==== PROVIDED DATA

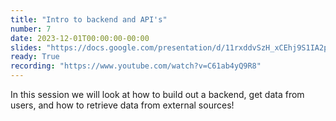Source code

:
 ```yaml
---
title: "Intro to backend and API's"
number: 7
date: 2023-12-01T00:00:00-00:00
slides: "https://docs.google.com/presentation/d/11rxddvSzH_xCEhj9S1IA2prXLg6NhsA4w37Ex4I_UmI/edit?usp=sharing"
ready: True
recording: "https://www.youtube.com/watch?v=C61ab4yQ9R8"
---
```


In this session we will look at how to build out a backend, get data from users, and how to retrieve data from external sources!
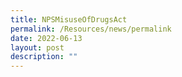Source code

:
 ```yaml
---
title: NPSMisuseOfDrugsAct
permalink: /Resources/news/permalink
date: 2022-06-13
layout: post
description: ""
---
```

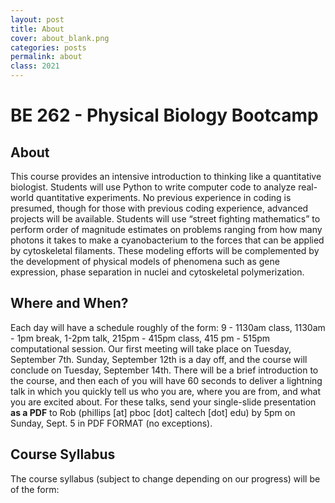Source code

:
 ```yaml
---
layout: post
title: About
cover: about_blank.png
categories: posts
permalink: about
class: 2021
---
```

# BE 262 - Physical Biology Bootcamp

## About
This course provides an intensive introduction to thinking like a quantitative
biologist. Students will use Python to write computer code to analyze real-world
quantitative experiments. No previous experience in coding is presumed, though
for those with previous coding experience, advanced projects will be available.
Students will use “street fighting mathematics” to perform order of magnitude
estimates on problems ranging from how many photons it takes to make a
cyanobacterium to the forces that can be applied by cytoskeletal filaments.
These modeling efforts will be complemented by the development of physical
models of phenomena such as gene expression, phase separation in nuclei and
cytoskeletal polymerization.

## Where and When?
Each day will have a schedule roughly of the form: 9 - 1130am class,
1130am - 1pm break, 1-2pm talk, 215pm - 415pm class, 415 pm - 515pm
computational session. Our first meeting will take place on Tuesday, September 7th.
Sunday, September 12th is a day off, and the course will conclude on Tuesday,
September 14th. There will be a brief introduction to the course, and then each
of you will have 60 seconds to deliver a lightning talk in which you quickly
tell us who you are, where you are from, and what you are excited about.  For
these talks, send your single-slide presentation **as a PDF** to Rob (phillips
[at] pboc [dot] caltech [dot] edu) by 5pm on Sunday, Sept. 5 in PDF FORMAT (no
exceptions).  

## Course Syllabus
The course syllabus (subject to change depending on our progress) will be of the
form:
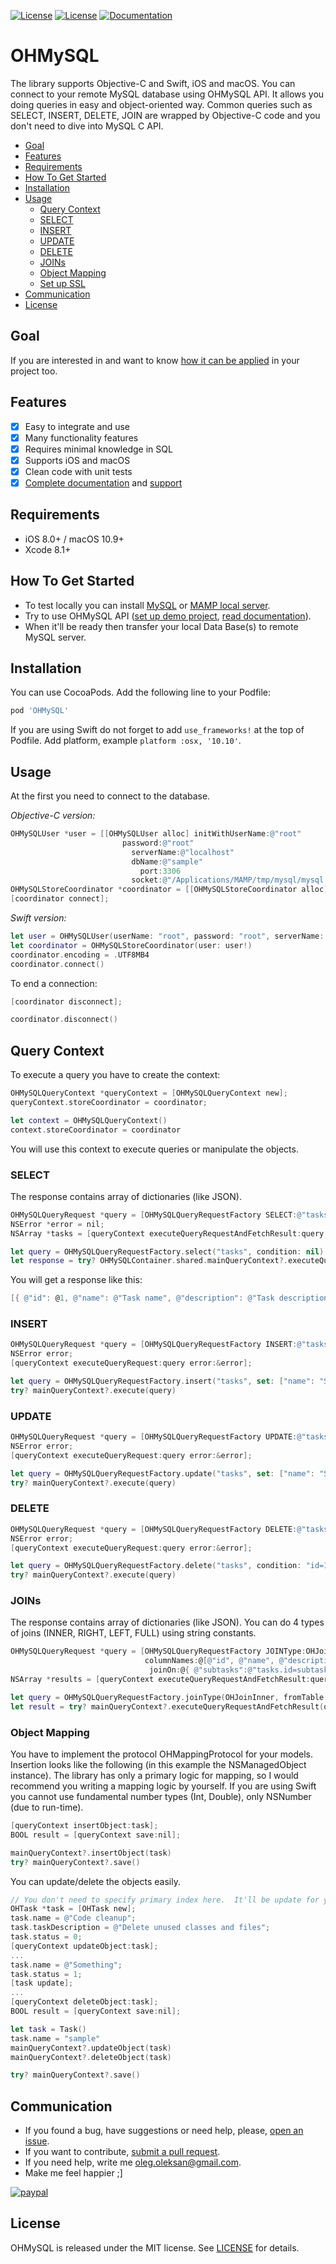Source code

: [![License][license-image]][license-url]
[![License][platform-image]][platform-url]
[![Documentation][docs-image]][docs-url]


# OHMySQL
The library supports Objective-C and Swift, iOS and macOS. You can connect to your remote MySQL database using OHMySQL API. It allows you doing queries in easy and object-oriented way. Common queries such as SELECT, INSERT, DELETE, JOIN are wrapped by Objective-C code and you don't need to dive into MySQL C API.

- [Goal](https://github.com/oleghnidets/OHMySQL/wiki/Goal)
- [Features](#features)
- [Requirements](#requirements)
- [How To Get Started](#how-to-get-started)
- [Installation](#installation)
- [Usage](#usage)
    - [Query Context](#query-context)
    - [SELECT](#select)
    - [INSERT](#insert)
    - [UPDATE](#update)
    - [DELETE](#delete)
    - [JOINs](#joins)
    - [Object Mapping](#object-mapping)
    - [Set up SSL](https://github.com/oleghnidets/OHMySQL/wiki/Set-up-SSL)
- [Communication](#communication)
- [License](#license)

## Goal

If you are interested in and want to know [how it can be applied](https://github.com/oleghnidets/OHMySQL/wiki/Goal) in your project too. 

## Features

- [x] Easy to integrate and use
- [x] Many functionality features
- [x] Requires minimal knowledge in SQL
- [x] Supports iOS and macOS
- [x] Clean code with unit tests
- [x] [Complete documentation](http://oleghnidets.github.io/OHMySQL/) and [support](https://github.com/oleghnidets/OHMySQL/issues?q=is%3Aissue+is%3Aclosed)
## Requirements
- iOS 8.0+ / macOS 10.9+
- Xcode 8.1+

## How To Get Started
- To test locally you can install [MySQL](https://dev.mysql.com/downloads/mysql/) or [MAMP local server](https://www.mamp.info/en/).
- Try to use OHMySQL API ([set up demo project](https://github.com/oleghnidets/OHMySQL/wiki/Set-up-demo-project), [read documentation](http://oleghnidets.github.io/OHMySQL/)). 
- When it'll be ready then transfer your local Data Base(s) to remote MySQL server.

## Installation
You can use CocoaPods. Add the following line to your Podfile:
```ruby
pod 'OHMySQL'
```

If you are using Swift do not forget to add `use_frameworks!` at the top of Podfile. Add platform, example `platform :osx, '10.10'`.

## Usage

At the first you need to connect to the database.

*Objective-C version:*
```objective-c
OHMySQLUser *user = [[OHMySQLUser alloc] initWithUserName:@"root"
					 	 password:@"root"
					       serverName:@"localhost"
						   dbName:@"sample"
						     port:3306
						   socket:@"/Applications/MAMP/tmp/mysql/mysql.sock"];
OHMySQLStoreCoordinator *coordinator = [[OHMySQLStoreCoordinator alloc] initWithUser:user];
[coordinator connect];
```
*Swift version:*
```swift
let user = OHMySQLUser(userName: "root", password: "root", serverName: "localhost", dbName: "ohmysql", port: 3306, socket: "/Applications/MAMP/tmp/mysql/mysql.sock")
let coordinator = OHMySQLStoreCoordinator(user: user!)
coordinator.encoding = .UTF8MB4
coordinator.connect()
```
To end a connection:
```objective-c
[coordinator disconnect];
```
```swift
coordinator.disconnect()
```
## Query Context

To execute a query you have to create the context:
```objective-c
OHMySQLQueryContext *queryContext = [OHMySQLQueryContext new];
queryContext.storeCoordinator = coordinator;
```
```swift
let context = OHMySQLQueryContext()
context.storeCoordinator = coordinator
```

You will use this context to execute queries or manipulate the objects.

### SELECT 

The response contains array of dictionaries (like JSON).

```objective-c
OHMySQLQueryRequest *query = [OHMySQLQueryRequestFactory SELECT:@"tasks" condition:nil];
NSError *error = nil;
NSArray *tasks = [queryContext executeQueryRequestAndFetchResult:query error:&error];
```
```swift
let query = OHMySQLQueryRequestFactory.select("tasks", condition: nil)
let response = try? OHMySQLContainer.shared.mainQueryContext?.executeQueryRequestAndFetchResult(query)
```
You will get a response like this:
```objective-c
[{ @"id": @1, @"name": @"Task name", @"description": @"Task description", @"status": [NSNull null] }]
```

### INSERT

```objective-c
OHMySQLQueryRequest *query = [OHMySQLQueryRequestFactory INSERT:@"tasks" set:@{ @"name": @"Something", @"desctiption": @"new task" }];
NSError error;
[queryContext executeQueryRequest:query error:&error];
```
```swift
let query = OHMySQLQueryRequestFactory.insert("tasks", set: ["name": "Something", "desctiption": "new task"])
try? mainQueryContext?.execute(query)
```

### UPDATE

```objective-c
OHMySQLQueryRequest *query = [OHMySQLQueryRequestFactory UPDATE:@"tasks" set:@{ @"name": @"Something", @"description": @"new task update" } condition:@"id=5"];
NSError error;
[queryContext executeQueryRequest:query error:&error];
```
```swift
let query = OHMySQLQueryRequestFactory.update("tasks", set: ["name": "Something"], condition: "id=7")
try? mainQueryContext?.execute(query)
```

### DELETE

```objective-c
OHMySQLQueryRequest *query = [OHMySQLQueryRequestFactory DELETE:@"tasks" condition:@"id=10"];
NSError error;
[queryContext executeQueryRequest:query error:&error];
```
```swift
let query = OHMySQLQueryRequestFactory.delete("tasks", condition: "id=10")
try? mainQueryContext?.execute(query)
```

### JOINs

The response contains array of dictionaries (like JSON). You can do 4 types of joins (INNER, RIGHT, LEFT, FULL) using string constants.
```objective-c
OHMySQLQueryRequest *query = [OHMySQLQueryRequestFactory JOINType:OHJoinInner													fromTable:@"tasks"
						      columnNames:@[@"id", @"name", @"description"]
							   joinOn:@{ @"subtasks":@"tasks.id=subtasks.parentId" }];
NSArray *results = [queryContext executeQueryRequestAndFetchResult:query error:nil];
```
```swift
let query = OHMySQLQueryRequestFactory.joinType(OHJoinInner, fromTable: "tasks", columnNames: ["id", "name", "description"], joinOn: ["subtasks": "tasks.id=subtasks.parentId"])
let result = try? mainQueryContext?.executeQueryRequestAndFetchResult(query)
```

### Object Mapping

You have to implement the protocol OHMappingProtocol for your models. Insertion looks like the following (in this example the NSManagedObject instance). 
The library has only a primary logic for mapping, so I would recommend you writing a mapping logic by yourself. If you are using Swift you cannot use fundamental number types (Int, Double), only NSNumber (due to run-time). 
```objective-c
[queryContext insertObject:task];
BOOL result = [queryContext save:nil];
```
```swift
mainQueryContext?.insertObject(task)
try? mainQueryContext?.save()
```

You can update/delete the objects easily.
```objective-c
// You don't need to specify primary index here.  It'll be update for you.
OHTask *task = [OHTask new];
task.name = @"Code cleanup";
task.taskDescription = @"Delete unused classes and files";
task.status = 0;
[queryContext updateObject:task];
...
task.name = @"Something";
task.status = 1;
[task update];
...
[queryContext deleteObject:task];
BOOL result = [queryContext save:nil];
```
```swift
let task = Task()
task.name = "sample"
mainQueryContext?.updateObject(task)
mainQueryContext?.deleteObject(task)

try? mainQueryContext?.save()
```

## Communication
- If you found a bug, have suggestions or need help, please, [open an issue](https://github.com/oleghnidets/OHMySQL/issues/new).
- If you want to contribute, [submit a pull request](https://github.com/oleghnidets/OHMySQL/pulls).
- If you need help, write me oleg.oleksan@gmail.com.
- Make me feel happier ;]

[![paypal](https://www.paypalobjects.com/en_US/i/btn/btn_donateCC_LG.gif)](https://www.paypal.com/cgi-bin/webscr?cmd=_s-xclick&hosted_button_id=CVFAEEZJ9DJ3L)

## License 

OHMySQL is released under the MIT license. See [LICENSE](LICENSE) for details.

[platform-image]: https://img.shields.io/badge/platform-ios%20%7C%20macOS-lightgrey.svg
[platform-url]: https://github.com/oleghnidets/OHMySQL
[docs-image]: https://github.com/oleghnidets/OHMySQL/blob/master/docs/badge.svg
[docs-url]: http://oleghnidets.github.io/OHMySQL/
[license-image]: https://img.shields.io/badge/License-MIT-blue.svg
[license-url]: LICENSE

========

• _TO DO_
Respond with the number of lines in the entries that include the string "tasks", and nothing besides.

• _ANSWER SPACE_
12